(Material provided)

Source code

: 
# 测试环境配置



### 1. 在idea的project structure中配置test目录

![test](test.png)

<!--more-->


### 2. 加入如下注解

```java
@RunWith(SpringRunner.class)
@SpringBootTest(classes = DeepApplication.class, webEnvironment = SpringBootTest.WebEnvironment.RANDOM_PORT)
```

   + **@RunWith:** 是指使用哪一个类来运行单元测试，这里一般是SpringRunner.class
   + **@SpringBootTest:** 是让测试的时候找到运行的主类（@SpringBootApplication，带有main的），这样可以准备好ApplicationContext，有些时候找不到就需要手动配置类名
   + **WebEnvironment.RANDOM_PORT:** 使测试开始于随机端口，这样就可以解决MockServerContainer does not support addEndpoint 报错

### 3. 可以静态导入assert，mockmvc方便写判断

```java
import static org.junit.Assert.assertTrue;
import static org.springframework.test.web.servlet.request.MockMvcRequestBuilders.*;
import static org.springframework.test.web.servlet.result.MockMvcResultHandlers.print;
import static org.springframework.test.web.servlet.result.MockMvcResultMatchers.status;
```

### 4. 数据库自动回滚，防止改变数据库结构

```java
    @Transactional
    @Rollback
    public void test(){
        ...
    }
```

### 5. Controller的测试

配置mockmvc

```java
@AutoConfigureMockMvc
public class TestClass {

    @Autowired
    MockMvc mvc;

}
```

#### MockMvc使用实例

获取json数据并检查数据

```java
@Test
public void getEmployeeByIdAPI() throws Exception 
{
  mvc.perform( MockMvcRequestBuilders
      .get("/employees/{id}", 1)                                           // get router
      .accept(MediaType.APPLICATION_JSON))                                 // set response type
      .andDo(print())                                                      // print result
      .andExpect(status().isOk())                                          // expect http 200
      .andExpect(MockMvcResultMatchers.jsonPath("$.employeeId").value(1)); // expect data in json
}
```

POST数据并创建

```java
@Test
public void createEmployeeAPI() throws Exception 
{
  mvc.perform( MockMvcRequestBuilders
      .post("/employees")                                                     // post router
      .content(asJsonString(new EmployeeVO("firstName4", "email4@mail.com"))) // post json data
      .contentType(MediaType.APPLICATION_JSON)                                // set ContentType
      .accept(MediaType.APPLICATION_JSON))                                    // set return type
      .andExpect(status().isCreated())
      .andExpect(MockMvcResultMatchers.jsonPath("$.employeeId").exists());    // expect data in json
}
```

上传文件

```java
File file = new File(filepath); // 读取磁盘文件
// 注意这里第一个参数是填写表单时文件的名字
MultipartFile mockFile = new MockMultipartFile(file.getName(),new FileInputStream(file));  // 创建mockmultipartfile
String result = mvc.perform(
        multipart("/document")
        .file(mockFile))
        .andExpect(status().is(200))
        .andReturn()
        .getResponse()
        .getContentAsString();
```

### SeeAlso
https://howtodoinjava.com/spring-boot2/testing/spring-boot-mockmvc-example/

(End Material provided)

= Work order =
The lines above that include "data" should each be listed.

= Your response =
      .andExpect(MockMvcResultMatchers.jsonPath("$.employeeId").value(1)); // expect data in json
      .content(asJsonString(new EmployeeVO("firstName4", "email4@mail.com"))) // post json data
      .andExpect(MockMvcResultMatchers.jsonPath("$.employeeId").exists());    // expect data in json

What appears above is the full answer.